- WHAT TO DO -
Lines below that include "label" are the answer; copy each one.
++++ INFORMATION
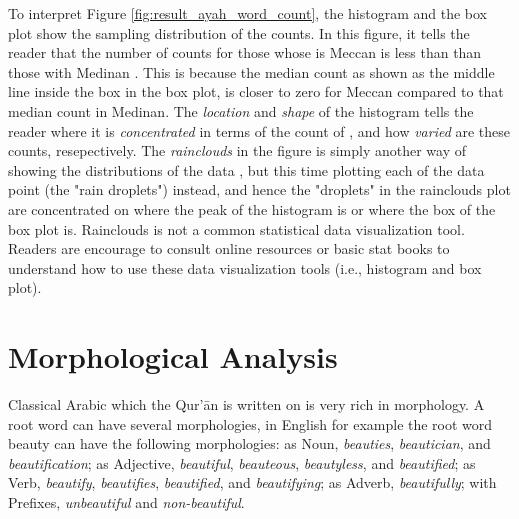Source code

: To interpret Figure \ref{fig:result_ayah_word_count}, the histogram and the box plot show the sampling distribution of the   counts. In this figure, it tells the reader that the number of   counts for those whose   is Meccan is less than than those with Medinan  . This is because the median count as shown as the middle line inside the box in the box plot, is closer to zero for Meccan compared to that median count in Medinan. The \textit{location} and \textit{shape} of the histogram tells the reader where it is \textit{concentrated} in terms of the count of  , and how \textit{varied} are these counts, resepectively. The \textit{rainclouds} in the figure is simply another way of showing the distributions of the data , but this time plotting each of the data point (the "rain droplets") instead, and hence the "droplets" in the rainclouds plot are concentrated on where the peak of the histogram is or where the box of the box plot is. Rainclouds is not a common statistical data visualization tool. Readers are encourage to consult online resources or basic stat books to understand how to use these data visualization tools (i.e., histogram and box plot).

\section{Morphological Analysis} \label{sec:method_morph_analysis}
Classical Arabic which the Qur'\=an is written on is very rich in morphology. A root word can have several morphologies, in English for example the root word beauty can have the following morphologies: as Noun, \textit{beauties}, \textit{beautician}, and \textit{beautification}; as Adjective, \textit{beautiful}, \textit{beauteous}, \textit{beautyless}, and \textit{beautified}; as Verb, \textit{beautify}, \textit{beautifies}, \textit{beautified}, and \textit{beautifying}; as Adverb, \textit{beautifully}; with Prefixes, \textit{unbeautiful} and \textit{non-beautiful}.

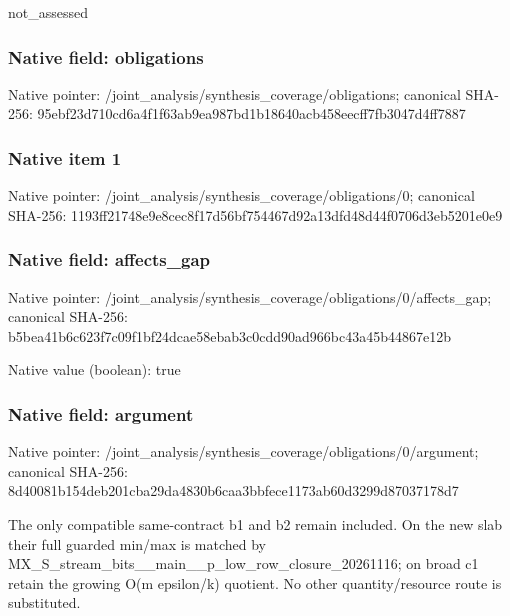 \documentclass[10pt,a4paper]{article}
\begin{document}
\begingroup\raggedright\sloppy not\_\allowbreak{}assessed\par\endgroup

\subsubsection{Native field: obligations}
Native pointer: /joint\_\allowbreak{}analysis/synthesis\_\allowbreak{}coverage/obligations; canonical SHA-256: 95ebf23d710cd6a4f1f63ab9ea987bd1b18640acb458eecff7fb3047d4ff7887

\subsubsection{Native item 1}
Native pointer: /joint\_\allowbreak{}analysis/synthesis\_\allowbreak{}coverage/obligations/0; canonical SHA-256: 1193ff21748e9e8cec8f17d56bf754467d92a13dfd48d44f0706d3eb5201e0e9

\subsubsection{Native field: affects\_\allowbreak{}gap}
Native pointer: /joint\_\allowbreak{}analysis/synthesis\_\allowbreak{}coverage/obligations/0/affects\_\allowbreak{}gap; canonical SHA-256: b5bea41b6c623f7c09f1bf24dcae58ebab3c0cdd90ad966bc43a45b44867e12b

Native value (boolean): true

\subsubsection{Native field: argument}
Native pointer: /joint\_\allowbreak{}analysis/synthesis\_\allowbreak{}coverage/obligations/0/argument; canonical SHA-256: 8d40081b154deb201cba29da4830b6caa3bbfece1173ab60d3299d87037178d7

\begingroup\raggedright\sloppy The only compatible same-contract b1 and b2 remain included. On the new slab their full guarded min/\allowbreak{}max is matched by MX\_\allowbreak{}S\_\allowbreak{}stream\_\allowbreak{}bits\_\allowbreak{}\_\allowbreak{}main\_\allowbreak{}\_\allowbreak{}p\_\allowbreak{}low\_\allowbreak{}row\_\allowbreak{}closure\_\allowbreak{}20261116;\allowbreak{} on broad c1 retain the growing O(m epsilon/\allowbreak{}k) quotient. No other quantity/\allowbreak{}resource route is substituted.\par\endgroup
\end{document}

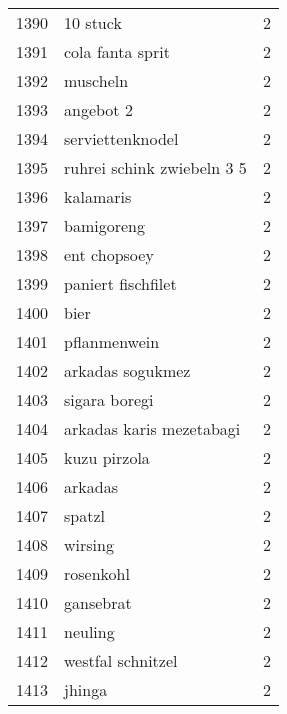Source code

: \begin{tabular}{llr}
1390 &                                           10 stuck &      2 \\
1391 &                                   cola fanta sprit &      2 \\
1392 &                                           muscheln &      2 \\
1393 &                                          angebot 2 &      2 \\
1394 &                                   serviettenknodel &      2 \\
1395 &                         ruhrei schink zwiebeln 3 5 &      2 \\
1396 &                                          kalamaris &      2 \\
1397 &                                         bamigoreng &      2 \\
1398 &                                       ent chopsoey &      2 \\
1399 &                                 paniert fischfilet &      2 \\
1400 &                                               bier &      2 \\
1401 &                                       pflanmenwein &      2 \\
1402 &                                   arkadas sogukmez &      2 \\
1403 &                                      sigara boregi &      2 \\
1404 &                           arkadas karis mezetabagi &      2 \\
1405 &                                       kuzu pirzola &      2 \\
1406 &                                            arkadas &      2 \\
1407 &                                             spatzl &      2 \\
1408 &                                            wirsing &      2 \\
1409 &                                          rosenkohl &      2 \\
1410 &                                          gansebrat &      2 \\
1411 &                                            neuling &      2 \\
1412 &                                  westfal schnitzel &      2 \\
1413 &                                             jhinga &      2 \\

\end{tabular}
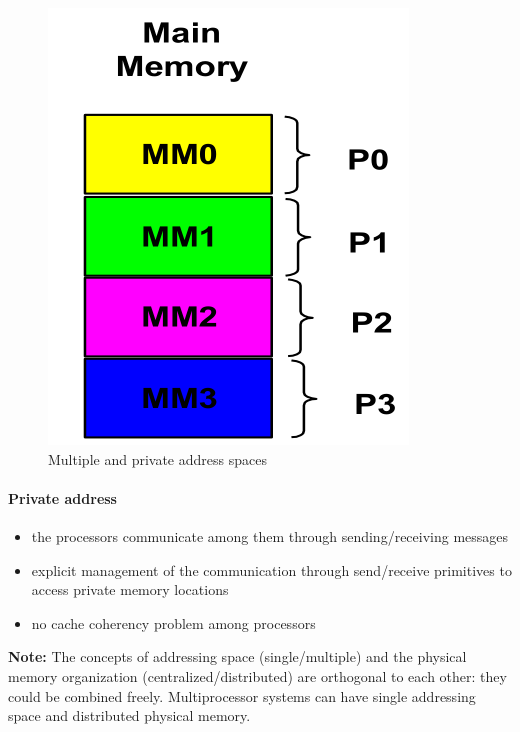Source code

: \begin{figure}[h]
    \centering
    \includegraphics[scale = 0.3]{images/multiple-and-private-address-spaces}
    \caption{Multiple and private address spaces}
    \label{fig:multiple-and-private-address-spaces}
\end{figure}

\paragraph{Private address}
\begin{itemize}
    \item the processors communicate among them through sending/receiving messages
    \item explicit management of the communication through send/receive primitives to access private memory locations
    \item no cache coherency problem among processors
\end{itemize}

\textbf{Note:} The concepts of addressing space
(single/multiple) and the physical memory
organization (centralized/distributed) are
orthogonal to each other: they could be combined freely.
Multiprocessor systems can have single
addressing space and distributed physical
memory.


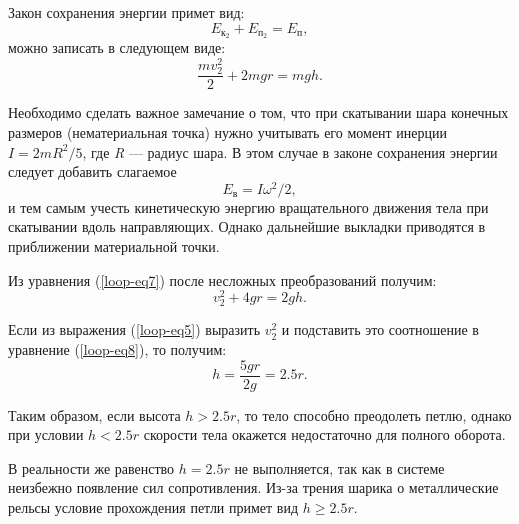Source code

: \documentclass[All.tex]{subfiles}
\begin{document}
Закон сохранения энергии примет вид:
\begin{equation}\label{loop-eq6}
E_{\text{к}_{2}} + E_{\text{п}_{2}} = E_{\text{п}},
\end{equation}
можно записать в следующем виде:
\begin{equation}\label{loop-eq7}
\frac{mv_{2}^{2}}{2} + 2mgr = mgh.
\end{equation}

Необходимо сделать важное замечание о том, что при скатывании шара конечных размеров (нематериальная точка) нужно учитывать его момент инерции $I = 2mR^2/5$, где \textit{R} — радиус шара.
В этом случае в законе сохранения энергии следует добавить слагаемое $$E_\text{в} = I\omega^{2}/2,$$
и тем самым учесть кинетическую энергию вращательного движения тела при скатывании вдоль направляющих.
Однако дальнейшие выкладки приводятся в приближении материальной точки.

Из уравнения (\ref{loop-eq7}) после несложных преобразований получим:
\begin{equation}\label{loop-eq8}
v_{2}^{2} + 4gr = 2gh.
\end{equation}

Если из выражения (\ref{loop-eq5}) выразить $ v_{2}^{2} $ и подставить это соотношение в уравнение (\ref{loop-eq8}), то получим:
\begin{equation}\label{loop-eq9}
h = \frac{5gr}{2g} = 2.5r.
\end{equation}

Таким образом, если высота $ h > 2.5r $, то тело способно преодолеть петлю, однако при условии $ h < 2.5r $ скорости тела окажется недостаточно для полного оборота.

В реальности же равенство $ h = 2.5r $ не выполняется, так как в системе неизбежно появление сил сопротивления.
Из-за трения шарика о металлические рельсы условие прохождения петли примет вид $ h \geq 2.5r $.
\end{document}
++++++++
- THE ANSWER -
\section{Morphological Analysis} \label{sec:method_morph_analysis}
    \label{fig:multiple-and-private-address-spaces}
\begin{equation}\label{loop-eq6}
\begin{equation}\label{loop-eq7}
\begin{equation}\label{loop-eq8}
\begin{equation}\label{loop-eq9}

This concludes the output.